* _TASK STATEMENT_
Pictures are not part of the copy; reproduce the remaining data exactly.

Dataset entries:
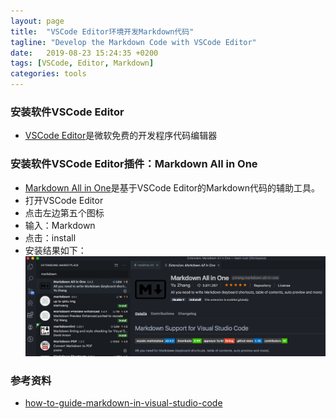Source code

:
```yaml
---
layout: page
title:  "VSCode Editor环境开发Markdown代码"
tagline: "Develop the Markdown Code with VSCode Editor"
date:   2019-08-23 15:24:35 +0200
tags: [VSCode, Editor, Markdown]
categories: tools
---
```


### 安装软件VSCode Editor
- [VSCode Editor](https://code.visualstudio.com/)是微软免费的开发程序代码编辑器

### 安装软件VSCode Editor插件：Markdown All in One
- [Markdown All in One](https://marketplace.visualstudio.com/items?itemName=yzhang.markdown-all-in-one)是基于VSCode Editor的Markdown代码的辅助工具。
- 打开VSCode Editor
- 点击左边第五个图标
- 输入：Markdown
- 点击：install
- 安装结果如下：
  ![assets](/assets/images/Screenshot_27-08-2019-20-59.png)

### 参考资料
- [how-to-guide-markdown-in-visual-studio-code](https://medium.com/@michael.isprihanto/how-to-guide-markdown-in-visual-studio-code-e8a68cc01f64)

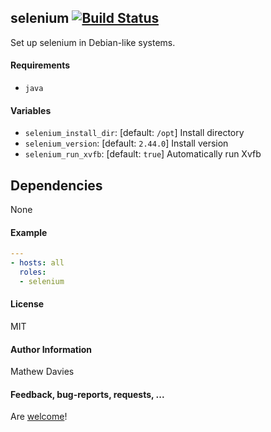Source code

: ## selenium [![Build Status](https://travis-ci.org/ThePixelDeveloper/ansible-selenium.svg?branch=master)](https://travis-ci.org/ThePixelDeveloper/ansible-selenium)

Set up selenium in Debian-like systems.

#### Requirements

* `java`

#### Variables

* `selenium_install_dir`: [default: `/opt`] Install directory
* `selenium_version`: [default: `2.44.0`] Install version
* `selenium_run_xvfb`: [default: `true`] Automatically run Xvfb

## Dependencies

None

#### Example

```yaml
---
- hosts: all
  roles:
  - selenium
```

#### License

MIT

#### Author Information

Mathew Davies

#### Feedback, bug-reports, requests, ...

Are [welcome](https://github.com/ThePixelDeveloper/ansible-selenium/issues)!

* _YOUR RESPONSE_
Source code

:
```yaml
---
layout: page
title:  "VSCode Editor环境开发Markdown代码"
tagline: "Develop the Markdown Code with VSCode Editor"
date:   2019-08-23 15:24:35 +0200
tags: [VSCode, Editor, Markdown]
categories: tools
---
```


### 安装软件VSCode Editor
- [VSCode Editor](https://code.visualstudio.com/)是微软免费的开发程序代码编辑器

### 安装软件VSCode Editor插件：Markdown All in One
- [Markdown All in One](https://marketplace.visualstudio.com/items?itemName=yzhang.markdown-all-in-one)是基于VSCode Editor的Markdown代码的辅助工具。
- 打开VSCode Editor
- 点击左边第五个图标
- 输入：Markdown
- 点击：install
- 安装结果如下：
  ![assets](/assets/images/Screenshot_27-08-2019-20-59.png)

### 参考资料
- [how-to-guide-markdown-in-visual-studio-code](https://medium.com/@michael.isprihanto/how-to-guide-markdown-in-visual-studio-code-e8a68cc01f64)

Source code

: ## selenium [![Build Status](https://travis-ci.org/ThePixelDeveloper/ansible-selenium.svg?branch=master)](https://travis-ci.org/ThePixelDeveloper/ansible-selenium)

Set up selenium in Debian-like systems.

#### Requirements

* `java`

#### Variables

* `selenium_install_dir`: [default: `/opt`] Install directory
* `selenium_version`: [default: `2.44.0`] Install version
* `selenium_run_xvfb`: [default: `true`] Automatically run Xvfb

## Dependencies

None

#### Example

```yaml
---
- hosts: all
  roles:
  - selenium
```

#### License

MIT

#### Author Information

Mathew Davies

#### Feedback, bug-reports, requests, ...

Are [welcome](https://github.com/ThePixelDeveloper/ansible-selenium/issues)!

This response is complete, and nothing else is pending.